Return each line of the data below that contains the string "begin".

☆ ☆ ☆ ☆

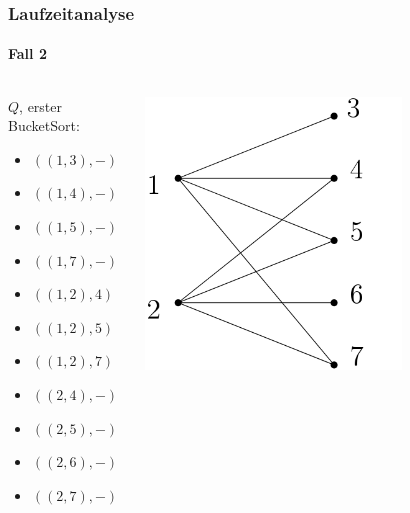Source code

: \begin{frame}[t]
\frametitle{Laufzeitanalyse}
\framesubtitle{Fall 2}

\begin{columns}
	\begin{block}{$Q$, erster BucketSort:}
		\begin{itemize}
			\item $((1,3), -)$
			\item $((1,4), -)$
			\item $((1,5), -)$
			\item $((1,7), -)$
			\item $((1,2), 4)$
			\item $((1,2), 5)$
			\item $((1,2), 7)$
			\item $((2,4), -)$
			\item $((2,5), -)$
			\item $((2,6), -)$
			\item $((2,7), -)$
		\end{itemize}
	\end{block}
	
	\includegraphics[width=0.7\textwidth]{images/Graph_Queue_1.png}
\end{columns}
\end{frame}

☆ ☆ ☆ ☆

### Response to this exercise
: \begin{frame}[t]
\begin{columns}
	\begin{block}{$Q$, erster BucketSort:}
		\begin{itemize}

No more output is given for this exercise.